## Information shown
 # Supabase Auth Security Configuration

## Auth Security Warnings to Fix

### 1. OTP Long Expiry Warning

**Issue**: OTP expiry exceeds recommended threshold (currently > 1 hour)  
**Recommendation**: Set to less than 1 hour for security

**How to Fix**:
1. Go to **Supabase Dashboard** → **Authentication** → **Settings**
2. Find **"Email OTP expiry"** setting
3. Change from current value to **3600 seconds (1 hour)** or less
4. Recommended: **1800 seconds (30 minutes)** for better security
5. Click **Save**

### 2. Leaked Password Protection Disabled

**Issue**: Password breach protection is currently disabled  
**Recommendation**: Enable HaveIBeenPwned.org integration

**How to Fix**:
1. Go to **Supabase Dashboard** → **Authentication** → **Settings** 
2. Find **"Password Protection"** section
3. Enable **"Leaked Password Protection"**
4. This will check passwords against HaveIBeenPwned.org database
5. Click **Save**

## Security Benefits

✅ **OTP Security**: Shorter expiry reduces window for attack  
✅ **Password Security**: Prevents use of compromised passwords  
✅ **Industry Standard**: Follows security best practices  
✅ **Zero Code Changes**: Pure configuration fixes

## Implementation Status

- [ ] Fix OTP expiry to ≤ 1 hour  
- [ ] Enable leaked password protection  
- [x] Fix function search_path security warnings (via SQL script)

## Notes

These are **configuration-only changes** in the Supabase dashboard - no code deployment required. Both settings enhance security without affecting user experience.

## Task requirements
Keep only the lines from the one containing "### 2. Leaked Password Protection Disabled" through the final line of the records, and transcribe them exactly.

## Solved exercise
### 2. Leaked Password Protection Disabled

**Issue**: Password breach protection is currently disabled  
**Recommendation**: Enable HaveIBeenPwned.org integration

**How to Fix**:
1. Go to **Supabase Dashboard** → **Authentication** → **Settings** 
2. Find **"Password Protection"** section
3. Enable **"Leaked Password Protection"**
4. This will check passwords against HaveIBeenPwned.org database
5. Click **Save**

## Security Benefits

✅ **OTP Security**: Shorter expiry reduces window for attack  
✅ **Password Security**: Prevents use of compromised passwords  
✅ **Industry Standard**: Follows security best practices  
✅ **Zero Code Changes**: Pure configuration fixes

## Implementation Status

- [ ] Fix OTP expiry to ≤ 1 hour  
- [ ] Enable leaked password protection  
- [x] Fix function search_path security warnings (via SQL script)

## Notes

These are **configuration-only changes** in the Supabase dashboard - no code deployment required. Both settings enhance security without affecting user experience.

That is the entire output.